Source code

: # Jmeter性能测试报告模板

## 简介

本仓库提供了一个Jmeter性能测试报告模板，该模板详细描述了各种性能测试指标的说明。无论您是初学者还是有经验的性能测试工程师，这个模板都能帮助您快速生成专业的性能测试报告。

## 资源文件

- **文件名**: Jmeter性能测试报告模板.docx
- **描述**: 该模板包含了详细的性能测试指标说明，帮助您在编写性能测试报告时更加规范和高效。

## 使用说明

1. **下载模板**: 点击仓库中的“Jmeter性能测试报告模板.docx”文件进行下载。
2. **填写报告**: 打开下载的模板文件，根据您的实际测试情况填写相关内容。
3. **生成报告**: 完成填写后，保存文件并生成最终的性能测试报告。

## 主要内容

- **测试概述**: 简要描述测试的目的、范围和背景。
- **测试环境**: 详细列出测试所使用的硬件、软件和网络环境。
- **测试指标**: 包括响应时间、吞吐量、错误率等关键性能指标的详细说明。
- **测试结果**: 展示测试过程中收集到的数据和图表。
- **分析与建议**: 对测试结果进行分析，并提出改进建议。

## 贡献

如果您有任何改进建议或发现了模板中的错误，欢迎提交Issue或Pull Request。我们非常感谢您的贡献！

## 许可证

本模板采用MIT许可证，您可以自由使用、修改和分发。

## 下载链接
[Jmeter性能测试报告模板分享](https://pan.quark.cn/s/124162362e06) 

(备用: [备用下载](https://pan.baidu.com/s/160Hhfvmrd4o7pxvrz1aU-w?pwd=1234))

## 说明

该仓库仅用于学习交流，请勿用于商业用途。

WHAT IS REQUIRED: Begin with the line that contains "(备用: [备用下载](ht" and end with the last line of the records; set down every line in that span exactly, and nothing else.

ANSWER TO THIS EXERCISE:
(备用: [备用下载](https://pan.baidu.com/s/160Hhfvmrd4o7pxvrz1aU-w?pwd=1234))

## 说明

该仓库仅用于学习交流，请勿用于商业用途。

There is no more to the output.